All the citizens’ panels also expressed the wish for the Union to improve its public communication on policies and legislative projects, and to communicate general information about its work in a more comprehensible form. For example, the citizens’ panels proposed in various contexts establishing an online tool operated by the EU and offering: general information about EU institutions and policies; verified political information and counter-disinformation; fact checks; online referendums; and discussion with politicians. The wish for greater participation in the EU’s political processes was also explicitly expressed, and it was suggested that the innovations introduced for the Conference be continued as a permanent citizens’ forum. The participants obviously experienced the opportunity to contribute to the Conference as a welcome and rewarding opportunity to play a role in shaping EU-wide discussions.

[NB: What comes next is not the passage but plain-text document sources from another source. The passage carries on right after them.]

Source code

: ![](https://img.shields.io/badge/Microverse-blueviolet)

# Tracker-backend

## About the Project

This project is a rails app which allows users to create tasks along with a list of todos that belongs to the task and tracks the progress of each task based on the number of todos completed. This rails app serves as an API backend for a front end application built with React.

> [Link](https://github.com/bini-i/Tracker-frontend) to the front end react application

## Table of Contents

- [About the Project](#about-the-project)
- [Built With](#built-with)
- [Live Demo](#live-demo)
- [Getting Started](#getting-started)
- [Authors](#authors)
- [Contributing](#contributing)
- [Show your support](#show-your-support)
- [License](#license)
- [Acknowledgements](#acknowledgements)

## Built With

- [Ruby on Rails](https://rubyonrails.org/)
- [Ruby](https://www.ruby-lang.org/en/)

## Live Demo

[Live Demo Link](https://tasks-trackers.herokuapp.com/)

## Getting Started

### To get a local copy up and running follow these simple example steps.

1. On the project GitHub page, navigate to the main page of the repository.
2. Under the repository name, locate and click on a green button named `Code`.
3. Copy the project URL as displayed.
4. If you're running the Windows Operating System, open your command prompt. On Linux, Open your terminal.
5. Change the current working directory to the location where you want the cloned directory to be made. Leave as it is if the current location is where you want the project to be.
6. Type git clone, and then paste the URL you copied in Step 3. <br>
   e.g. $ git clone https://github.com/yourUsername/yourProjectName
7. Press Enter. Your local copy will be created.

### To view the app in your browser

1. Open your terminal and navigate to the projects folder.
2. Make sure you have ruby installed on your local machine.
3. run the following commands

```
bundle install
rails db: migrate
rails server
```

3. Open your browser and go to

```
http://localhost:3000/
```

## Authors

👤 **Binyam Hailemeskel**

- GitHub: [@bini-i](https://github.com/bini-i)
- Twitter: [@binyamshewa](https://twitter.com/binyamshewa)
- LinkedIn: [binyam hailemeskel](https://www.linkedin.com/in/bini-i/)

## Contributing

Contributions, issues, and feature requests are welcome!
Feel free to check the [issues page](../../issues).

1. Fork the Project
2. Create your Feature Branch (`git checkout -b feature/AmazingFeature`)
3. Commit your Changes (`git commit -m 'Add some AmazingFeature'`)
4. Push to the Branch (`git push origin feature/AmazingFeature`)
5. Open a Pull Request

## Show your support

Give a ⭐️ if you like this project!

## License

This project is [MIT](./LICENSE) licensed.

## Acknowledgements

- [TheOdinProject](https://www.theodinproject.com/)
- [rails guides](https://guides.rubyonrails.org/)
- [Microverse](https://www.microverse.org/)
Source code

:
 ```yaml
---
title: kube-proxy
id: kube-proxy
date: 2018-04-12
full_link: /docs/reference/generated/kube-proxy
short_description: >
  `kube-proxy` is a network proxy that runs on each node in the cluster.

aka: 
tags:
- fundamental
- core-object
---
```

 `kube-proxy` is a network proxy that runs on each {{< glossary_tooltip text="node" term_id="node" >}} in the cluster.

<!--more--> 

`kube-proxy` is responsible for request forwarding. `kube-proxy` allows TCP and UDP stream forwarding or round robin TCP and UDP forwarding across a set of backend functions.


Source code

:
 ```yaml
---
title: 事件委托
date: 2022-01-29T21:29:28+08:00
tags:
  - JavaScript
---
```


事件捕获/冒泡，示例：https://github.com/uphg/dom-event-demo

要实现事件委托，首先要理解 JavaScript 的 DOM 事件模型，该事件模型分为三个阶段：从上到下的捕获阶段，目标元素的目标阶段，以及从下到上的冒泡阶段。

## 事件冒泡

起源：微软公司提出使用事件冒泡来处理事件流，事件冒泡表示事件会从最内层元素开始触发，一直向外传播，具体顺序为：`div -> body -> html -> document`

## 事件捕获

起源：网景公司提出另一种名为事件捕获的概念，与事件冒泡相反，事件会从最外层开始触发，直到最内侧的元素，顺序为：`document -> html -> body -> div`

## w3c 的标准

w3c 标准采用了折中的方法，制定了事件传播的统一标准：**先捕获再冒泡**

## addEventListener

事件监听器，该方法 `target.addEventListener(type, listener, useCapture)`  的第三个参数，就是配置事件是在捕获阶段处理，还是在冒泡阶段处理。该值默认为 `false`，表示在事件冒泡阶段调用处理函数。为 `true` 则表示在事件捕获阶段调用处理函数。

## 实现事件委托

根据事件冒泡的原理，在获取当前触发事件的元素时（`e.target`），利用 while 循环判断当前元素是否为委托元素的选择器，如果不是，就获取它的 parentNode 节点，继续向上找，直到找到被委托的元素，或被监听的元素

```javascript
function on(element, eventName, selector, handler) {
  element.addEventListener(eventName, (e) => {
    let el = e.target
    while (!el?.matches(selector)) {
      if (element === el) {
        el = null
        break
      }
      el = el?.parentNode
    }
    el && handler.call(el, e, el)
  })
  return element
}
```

On the one hand, the citizens’ recommendations clearly imply that the EU’s existing major projects, such as the Green Deal, the digital agenda and the European Health Union, enjoy legitimacy. Enthusiasm for treaty amendments is much less clear. Only thirteen of the recommendations involve actions that would definitely require a treaty amendment. The latter include harmonisation of fiscal policy and tax rules within the EU, Europe-wide referendums, EU taxes on large corporations, changing the names of EU institutions, expanding the EU’s powers over health policy, a European constitution, federalisation of the EU, and the abolition of unanimity. The other recommendations could all be implemented through the Union’s legislative processes without the need to reopen the treaties.
2) Parliament wants treaty amendments
The European Parliament has a rather different interpretation. When the Conference on the Future of Europe was being established, a majority of MEPs – unlike the Commission and the Council – called for the option of treaty amendments to be included in its mandate. And when the final report was prepared, participating MEPs ensured that proposals requiring treaty amendments were given greater prominence than in the original recommendations from the citizens’ panels. Just as the EU institutions argued about the mandate before the Conference, now they also interpret its outcomes differently. Neither the conference itself nor the Covid‑19 pandemic or the war in Ukraine have done anything to significantly shift the fronts.
So a majority in the European Parliament sees their demand for treaty amendments confirmed. In its responses to the Conference the Parliament has underlined that the measures listed in the final report should be implemented to the greatest possible extent – thereby elevating those aspects that require treaty amendments. In a second step in June 2022 the Parliament made use of its right to propose treaty amendments under Article 48 of the Treaty on European Union (TEU), which would ultimately lead to a convention. This is new, given that all successful treaty amendments to date have been initiated by the member states in the European Council, whose approval – as the “masters of the treaties” remains necessary.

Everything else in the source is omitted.